-- YOUR ASSIGNMENT --
From first line to last, give the records again word for word and omit the pictures.

-- EXERCISE INPUTS --
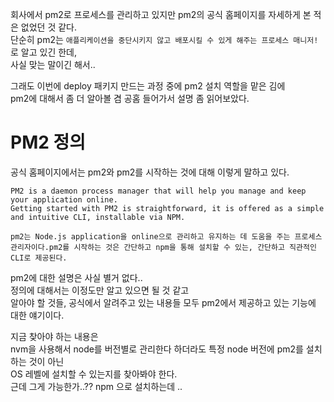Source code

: 회사에서 pm2로 프로세스를 관리하고 있지만 pm2의 공식 홈페이지를 자세하게 본 적은 없었던 것 같다.<br />
단순히 pm2는 `애플리케이션을 중단시키지 않고 배포시킬 수 있게 해주는 프로세스 매니저!` 로 알고 있긴 한데, <br />
사실 맞는 말이긴 해서..

그래도 이번에 deploy 패키지 만드는 과정 중에 pm2 설치 역할을 맡은 김에<br />
pm2에 대해서 좀 더 알아볼 겸 공홈 들어가서 설명 좀 읽어보았다.

# PM2 정의
공식 홈페이지에서는 pm2와 pm2를 시작하는 것에 대해 이렇게 말하고 있다.

```
PM2 is a daemon process manager that will help you manage and keep your application online. 
Getting started with PM2 is straightforward, it is offered as a simple and intuitive CLI, installable via NPM.

pm2는 Node.js application을 online으로 관리하고 유지하는 데 도움을 주는 프로세스 관리자이다.pm2를 시작하는 것은 간단하고 npm을 통해 설치할 수 있는, 간단하고 직관적인 CLI로 제공된다.
```

pm2에 대한 설명은 사실 별거 없다..<br />
정의에 대해서는 이정도만 알고 있으면 될 것 같고 <br />
알아야 할 것들, 공식에서 알려주고 있는 내용들 모두 pm2에서 제공하고 있는 기능에 대한 얘기이다.

지금 찾아야 하는 내용은<br />
nvm을 사용해서 node를 버전별로 관리한다 하더라도 특정 node 버전에 pm2를 설치하는 것이 아닌<br />
OS 레벨에 설치할 수 있는지를 찾아봐야 한다.<br />
근데 그게 가능한가..??
npm 으로 설치하는데 ..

-- YOUR SOLUTION --
Source code

: 회사에서 pm2로 프로세스를 관리하고 있지만 pm2의 공식 홈페이지를 자세하게 본 적은 없었던 것 같다.<br />
단순히 pm2는 `애플리케이션을 중단시키지 않고 배포시킬 수 있게 해주는 프로세스 매니저!` 로 알고 있긴 한데, <br />
사실 맞는 말이긴 해서..

그래도 이번에 deploy 패키지 만드는 과정 중에 pm2 설치 역할을 맡은 김에<br />
pm2에 대해서 좀 더 알아볼 겸 공홈 들어가서 설명 좀 읽어보았다.

# PM2 정의
공식 홈페이지에서는 pm2와 pm2를 시작하는 것에 대해 이렇게 말하고 있다.

```
PM2 is a daemon process manager that will help you manage and keep your application online. 
Getting started with PM2 is straightforward, it is offered as a simple and intuitive CLI, installable via NPM.

pm2는 Node.js application을 online으로 관리하고 유지하는 데 도움을 주는 프로세스 관리자이다.pm2를 시작하는 것은 간단하고 npm을 통해 설치할 수 있는, 간단하고 직관적인 CLI로 제공된다.
```

pm2에 대한 설명은 사실 별거 없다..<br />
정의에 대해서는 이정도만 알고 있으면 될 것 같고 <br />
알아야 할 것들, 공식에서 알려주고 있는 내용들 모두 pm2에서 제공하고 있는 기능에 대한 얘기이다.

지금 찾아야 하는 내용은<br />
nvm을 사용해서 node를 버전별로 관리한다 하더라도 특정 node 버전에 pm2를 설치하는 것이 아닌<br />
OS 레벨에 설치할 수 있는지를 찾아봐야 한다.<br />
근데 그게 가능한가..??
npm 으로 설치하는데 ..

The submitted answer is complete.